Cyber-bullying: School-yard harassment enters the home

By Shannon Byrne
Special Features Editor

In today’s world, kids spend most of their day on the internet. With this new frontier, the internet, new areas of bullying have come to light; cyber-bullying to be more specific.

Before the internet, kids could escape and feel safe at home. Now, kids don’t have that luxury. Social media is destroying the safe haven that is supposed to be a child’s home.
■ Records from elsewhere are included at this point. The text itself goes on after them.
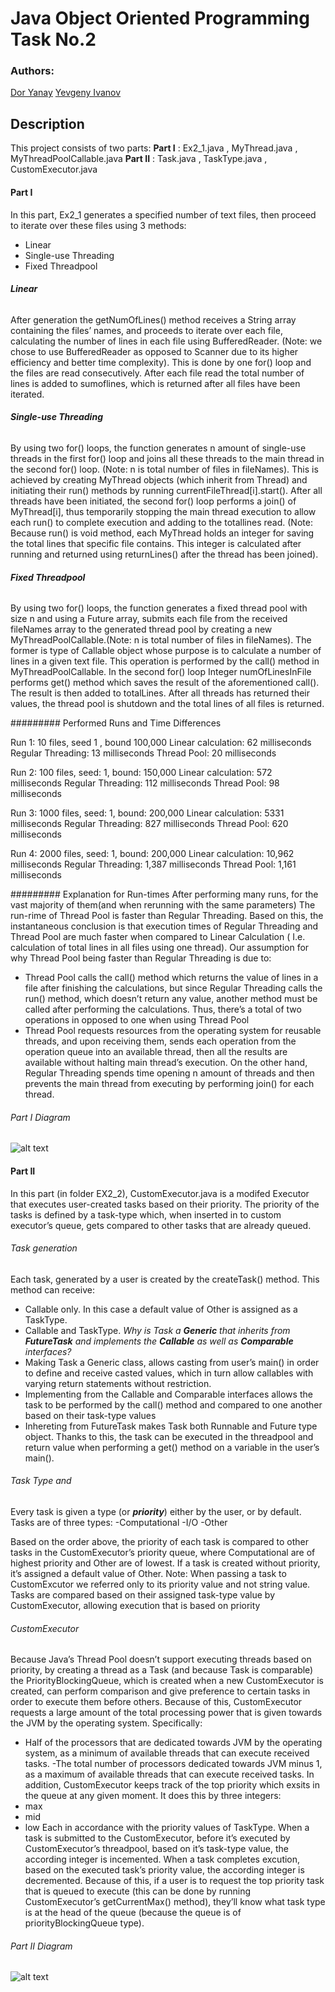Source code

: # Java Object Oriented Programming Task No.2
### Authors:
[Dor Yanay](https://github.com/DorYanay)
[Yevgeny Ivanov](https://github.com/yevgenyivanov)

## Description
This project consists of two parts:
**Part I**	: Ex2_1.java , MyThread.java , MyThreadPoolCallable.java
**Part II**	: Task.java , TaskType.java , CustomExecutor.java
#### Part I
In this part, Ex2_1 generates a specified number of text files, then proceed to iterate over these files using 3 methods:
- Linear
- Single-use Threading
- Fixed Threadpool


###### **Linear**
After generation the getNumOfLines() method receives a String array containing the files’ names, and proceeds to iterate over each file, calculating the number of lines in each file using BufferedReader.
(Note: we chose to use BufferedReader as opposed to Scanner due to its higher efficiency and better time complexity).
This is done by one for() loop and the files are read consecutively. After each file read the total number of lines is added to sumoflines, which is returned after all files have been iterated.

###### **Single-use Threading**
By using two for() loops, the function generates n amount of single-use threads in the first for() loop and joins all these threads to the main thread in the second for() loop.
(Note: n is total number of files in fileNames).
This is achieved by creating MyThread objects (which inherit from Thread) and initiating their run() methods by running currentFileThread[i].start().
After all threads have been initiated, the second for() loop performs a join() of MyThread[i], thus temporarily stopping the main thread execution to allow each run() to complete execution and adding to the totallines read.
(Note: Because run() is void method, each MyThread holds an integer for saving the total lines that specific file contains. This integer is calculated after running and returned using returnLines() after the thread has been joined).



###### **Fixed Threadpool**
By using two for() loops, the function generates a fixed thread pool with size n and using a Future array, submits each file from the received fileNames array to the generated thread pool by creating a new MyThreadPoolCallable.(Note: n is total number of files in fileNames).
The former is type of Callable object whose purpose is to calculate a number of lines in a given text file. This operation is performed by the call() method in MyThreadPoolCallable.
In the second for() loop Integer numOfLinesInFile performs get() method which saves the result of the aforementioned call(). The result is then added to totalLines.
After all threads has returned their values, the thread pool is shutdown and the total lines of all files is returned.

######### Performed Runs and Time Differences

Run 1:
10 files, seed 1 , bound 100,000
Linear calculation:	 62 milliseconds
Regular Threading:	 13 milliseconds
Thread Pool:		 20 milliseconds

Run 2:
100 files, seed: 1, bound: 150,000
Linear calculation:	 572 milliseconds
Regular Threading:	 112 milliseconds
Thread Pool:		 98 milliseconds

Run 3:
1000 files, seed: 1, bound: 200,000
Linear calculation:	 5331 milliseconds
Regular Threading:	 827 milliseconds
Thread Pool:		 620 milliseconds

Run 4:
2000 files, seed: 1, bound: 200,000
Linear calculation:	 10,962 milliseconds
Regular Threading:	 1,387 milliseconds
Thread Pool:		 1,161 milliseconds

######### Explanation for Run-times
After performing many runs, for the vast majority of them(and when rerunning with the same parameters) The run-rime of Thread Pool is faster than Regular Threading.
Based on this, the instantaneous conclusion is that execution times of Regular Threading and Thread Pool are much faster when compared to Linear Calculation ( I.e. calculation of total lines in all files using one thread).
Our assumption for why Thread Pool being faster than Regular Threading is due to:
- Thread Pool calls the call() method which returns the value of lines in a file after finishing the calculations, but since Regular Threading calls the run() method, which doesn’t return any value, another method must be called after performing the calculations. Thus, there’s a total of two operations in opposed to one when using Thread Pool
- Thread Pool requests resources from the operating system for reusable threads, and upon receiving them, sends each operation from the operation queue into an available thread, then all the results are available without halting main thread’s execution. On the other hand, Regular Threading spends time opening n amount of threads and then prevents the main thread from executing by performing join() for each thread.

###### Part I Diagram
![alt text](https://github.com/DorYanay/OOP.Assignment2/blob/main/src/EX2/partAdiagram.png?raw=true)


#### Part II
In this part (in folder EX2_2), CustomExecutor.java is a modifed Executor that executes user-created tasks based on their priority. The priority of the tasks is defined by a task-type which, when inserted in to custom executor’s queue, gets compared to other tasks that are already queued.


###### Task generation
Each task, generated by a user is created by the createTask() method. This method can receive:
- Callable only. In this case a default value of Other is assigned as a TaskType.
- Callable and TaskType.
  *Why is Task a **Generic** that inherits from **FutureTask** and implements the **Callable** as well as **Comparable** interfaces?*
- Making Task a Generic class, allows casting from user’s main() in order to define and receive casted values, which in turn allow callables with varying return statements without restriction.
- Implementing from the Callable and Comparable interfaces allows the task to be performed by the call() method and compared to one another based on their task-type values
- Inhereting from FutureTask makes Task both Runnable and Future type object. Thanks to this, the task can be executed in the threadpool and return value when performing a get() method on a variable in the user’s main().

###### Task Type and
Every task is given a type (or **_priority_**)  either by the user, or by default.
Tasks are of three types:
-Computational
-I/O
-Other

Based on the order above, the priority of each task is compared to other tasks in the CustomExecutor’s priority queue, where Computational are of highest priority and Other are of lowest.
If a task is created without priority, it’s assigned a default value of Other.
Note: When passing a task to CustomExcutor we referred only to its priority value and not string value.
Tasks are compared based on their assigned task-type value by CustomExecutor, allowing execution that is based on priority

###### CustomExecutor
Because Java’s Thread Pool doesn’t support executing threads based on priority, by creating a thread as a Task (and because Task is comparable) the PriorityBlockingQueue, which is created when a new CustomExecutor is created, can perform comparison and give preference to certain tasks in order to execute them before others. Because of this, CustomExecutor requests a large amount of the total processing power that is given towards the JVM by the operating system. Specifically:

- Half of the processors that are dedicated towards JVM by the operating system, as a minimum of available threads that can execute received tasks.
  -The total number of processors dedicated towards JVM minus 1, as a maximum of available threads that can execute received tasks.
  In addition, CustomExecutor keeps track of the top priority which exsits in the queue at any given moment. It does this by three integers:
- max
- mid
- low
  Each in accordance with the priority values of TaskType.
  When a task is submitted to the CustomExecutor, before it’s executed by CustomExecutor’s threadpool, based on it’s task-type value, the according integer is incemented.
  When a task completes excution, based on the executed task’s priority value, the according integer is decremented.
  Because of this, if a user is to request the top priority task that is queued to execute (this can be done by running CustomExecutor’s getCurrentMax() method), they’ll know what task type is at the head of the queue (because the queue is of priorityBlockingQueue type).

###### Part II Diagram
![alt text](https://github.com/DorYanay/OOP.Assignment2/blob/main/src/EX2/EX2_2/Partbdiagram.png?raw=true)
Now, because of these new bullying outlets they are open to harassment anywhere and at any time.

Cyber-bullying, according to the Social Times is “when someone is tormented, threatened, harassed, humiliated, embarrassed, or otherwise targeted by someone using the internet…”
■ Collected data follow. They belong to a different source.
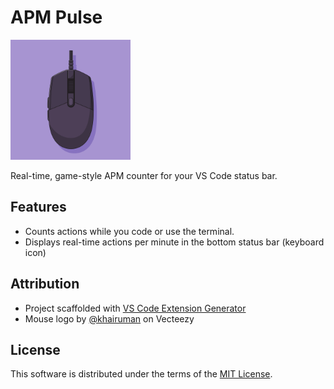 # APM Pulse

<img src='./docs/mouse.png' width="192" height="192" alt="Logo" />

Real-time, game-style APM counter for your VS Code status bar.

## Features

- Counts actions while you code or use the terminal.
- Displays real-time actions per minute in the bottom status bar (keyboard icon)

## Attribution

- Project scaffolded with [VS Code Extension Generator](https://code.visualstudio.com/api/get-started/your-first-extension)
- Mouse logo by [@khairuman](https://www.vecteezy.com/members/khairuman) on Vecteezy

## License

This software is distributed under the terms of the [MIT License](/LICENSE).
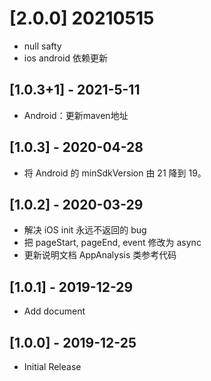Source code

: <!--
 * @Author: Cao Shixin
 * @Date: 2021-05-15 13:35:21
 * @LastEditors: Cao Shixin
 * @LastEditTime: 2021-05-15 16:14:42
 * @Description: 
-->
# [2.0.0] 20210515
* null safty
* ios android 依赖更新

## [1.0.3+1] - 2021-5-11
- Android：更新maven地址

## [1.0.3] - 2020-04-28

- 将 Android 的 minSdkVersion 由 21 降到 19。

## [1.0.2] - 2020-03-29

- 解决 iOS init 永远不返回的 bug
- 把 pageStart, pageEnd, event 修改为 async
- 更新说明文档 AppAnalysis 类参考代码

## [1.0.1] - 2019-12-29

- Add document

## [1.0.0] - 2019-12-25

- Initial Release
The convenience of social media allows anyone, anyplace to chime in from the safety of their homes and screen names. With this newfound anonymity it is no wonder that cyber-bullying is quickly on the rise.

It is no secret that kids can be cruel. Social media acts as a safety zone for those cowards that hide behind their computer screens while inflicting hurtful words that wouldn’t ordinarily be spoken face to face.

According to a cyber-bullying research summary by Sameer Hinduja, Ph.D. and Justin W. Patchin, Ph.D. “Cyber-bullying victims were almost twice as likely to have attempted suicide compared to youth who had not experienced cyber-bullying.”

These teen suicide stories are all too real and tangible for many people. It is unfortunate when someone takes his or her own life, but especially unfortunate when it is the fault of their peers and could have easily been prevented.

Unfortunately, for those children who succumb to such a fate, simply being mean, sadly, is not a crime.
However, it could be construed as a malicious hate crime. Hate crimes violate free speech protection under the constitution by impinging on other people’s rights and could carry very heavy penalties.

Preventing cyber-bullying is easier than you think. The obvious step to take would be to get rid of all social media accounts. However, since social media is essential to most kids to communicate that may not be the best option.

The best option when attempting to solve a bullying issue is to save the threatening messages and contact an adult who can help the situation de-escalate.